#### Task requirements:
Go line by line through the records and tally those that include "reworkd". Respond with the tally only.

(Dataset entries)
════
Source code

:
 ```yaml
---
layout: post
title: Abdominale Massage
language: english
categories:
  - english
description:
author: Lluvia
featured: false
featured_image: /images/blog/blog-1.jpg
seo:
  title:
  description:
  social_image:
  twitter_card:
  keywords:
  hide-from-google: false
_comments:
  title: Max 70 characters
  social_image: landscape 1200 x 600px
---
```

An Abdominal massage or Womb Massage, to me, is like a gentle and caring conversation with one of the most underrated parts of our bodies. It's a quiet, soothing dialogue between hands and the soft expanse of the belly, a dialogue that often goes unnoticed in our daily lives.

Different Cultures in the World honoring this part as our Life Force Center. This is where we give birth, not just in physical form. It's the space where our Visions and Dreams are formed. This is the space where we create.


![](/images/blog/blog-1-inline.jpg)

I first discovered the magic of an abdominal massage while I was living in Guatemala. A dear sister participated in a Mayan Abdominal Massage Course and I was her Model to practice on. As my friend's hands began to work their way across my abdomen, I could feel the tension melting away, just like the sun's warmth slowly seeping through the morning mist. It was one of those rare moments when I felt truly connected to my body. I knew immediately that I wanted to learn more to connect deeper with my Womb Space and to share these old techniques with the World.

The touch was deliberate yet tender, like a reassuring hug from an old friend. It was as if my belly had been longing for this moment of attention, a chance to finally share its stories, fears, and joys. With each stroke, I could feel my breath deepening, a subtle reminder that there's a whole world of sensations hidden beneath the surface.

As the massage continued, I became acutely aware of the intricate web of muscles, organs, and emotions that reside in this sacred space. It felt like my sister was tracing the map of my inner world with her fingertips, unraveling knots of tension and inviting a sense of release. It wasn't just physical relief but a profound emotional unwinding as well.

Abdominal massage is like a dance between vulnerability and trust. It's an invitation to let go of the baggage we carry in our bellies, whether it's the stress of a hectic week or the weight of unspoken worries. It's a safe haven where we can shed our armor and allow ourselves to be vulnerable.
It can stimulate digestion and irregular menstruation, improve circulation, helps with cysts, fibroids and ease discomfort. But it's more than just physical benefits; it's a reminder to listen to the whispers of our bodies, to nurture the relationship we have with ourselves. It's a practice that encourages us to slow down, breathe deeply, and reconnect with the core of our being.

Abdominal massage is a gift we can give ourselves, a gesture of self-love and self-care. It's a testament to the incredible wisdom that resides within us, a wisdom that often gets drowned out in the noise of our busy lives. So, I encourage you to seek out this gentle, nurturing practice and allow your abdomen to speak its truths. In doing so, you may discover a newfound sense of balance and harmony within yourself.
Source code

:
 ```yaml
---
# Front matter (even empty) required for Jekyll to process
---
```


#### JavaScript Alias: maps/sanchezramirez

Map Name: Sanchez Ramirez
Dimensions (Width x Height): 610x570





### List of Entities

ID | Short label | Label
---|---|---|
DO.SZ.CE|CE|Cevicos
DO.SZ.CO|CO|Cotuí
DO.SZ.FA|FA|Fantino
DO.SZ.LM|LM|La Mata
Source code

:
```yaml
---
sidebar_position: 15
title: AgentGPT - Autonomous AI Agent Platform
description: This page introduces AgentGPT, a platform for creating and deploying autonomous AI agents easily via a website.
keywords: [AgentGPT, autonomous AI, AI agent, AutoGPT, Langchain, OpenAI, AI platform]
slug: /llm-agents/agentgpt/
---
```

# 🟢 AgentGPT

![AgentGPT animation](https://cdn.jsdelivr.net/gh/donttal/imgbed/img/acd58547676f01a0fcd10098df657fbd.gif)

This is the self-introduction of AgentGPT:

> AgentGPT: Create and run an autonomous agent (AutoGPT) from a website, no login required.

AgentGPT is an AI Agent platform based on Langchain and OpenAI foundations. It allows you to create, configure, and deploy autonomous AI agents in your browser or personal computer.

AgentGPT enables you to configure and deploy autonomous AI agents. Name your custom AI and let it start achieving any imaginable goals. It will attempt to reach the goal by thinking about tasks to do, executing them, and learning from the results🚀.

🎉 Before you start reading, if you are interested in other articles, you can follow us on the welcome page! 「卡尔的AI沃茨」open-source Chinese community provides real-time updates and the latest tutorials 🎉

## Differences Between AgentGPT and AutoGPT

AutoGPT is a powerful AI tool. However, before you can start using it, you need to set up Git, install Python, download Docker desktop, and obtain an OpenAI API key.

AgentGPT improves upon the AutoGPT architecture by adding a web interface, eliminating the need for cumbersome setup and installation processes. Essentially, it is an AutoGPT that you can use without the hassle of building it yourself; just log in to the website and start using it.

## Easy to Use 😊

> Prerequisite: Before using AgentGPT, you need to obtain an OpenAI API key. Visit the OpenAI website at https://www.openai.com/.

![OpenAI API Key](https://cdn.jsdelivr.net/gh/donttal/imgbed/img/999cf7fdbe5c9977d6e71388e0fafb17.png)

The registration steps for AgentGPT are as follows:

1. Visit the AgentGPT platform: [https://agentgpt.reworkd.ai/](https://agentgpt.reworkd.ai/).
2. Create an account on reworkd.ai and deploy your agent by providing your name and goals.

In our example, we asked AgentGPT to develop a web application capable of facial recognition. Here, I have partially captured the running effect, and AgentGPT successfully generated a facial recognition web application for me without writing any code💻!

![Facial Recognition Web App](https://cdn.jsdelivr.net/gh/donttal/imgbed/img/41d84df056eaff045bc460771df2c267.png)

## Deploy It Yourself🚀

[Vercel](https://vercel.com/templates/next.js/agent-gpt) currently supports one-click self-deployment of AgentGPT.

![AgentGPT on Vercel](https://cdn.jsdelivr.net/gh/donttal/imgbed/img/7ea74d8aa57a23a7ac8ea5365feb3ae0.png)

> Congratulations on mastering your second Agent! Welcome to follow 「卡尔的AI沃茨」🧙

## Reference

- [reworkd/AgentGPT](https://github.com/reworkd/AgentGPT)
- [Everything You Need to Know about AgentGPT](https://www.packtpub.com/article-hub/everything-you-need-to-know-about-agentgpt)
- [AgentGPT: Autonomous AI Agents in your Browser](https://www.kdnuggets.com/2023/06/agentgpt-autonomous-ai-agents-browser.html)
════
#### Output of the task:
3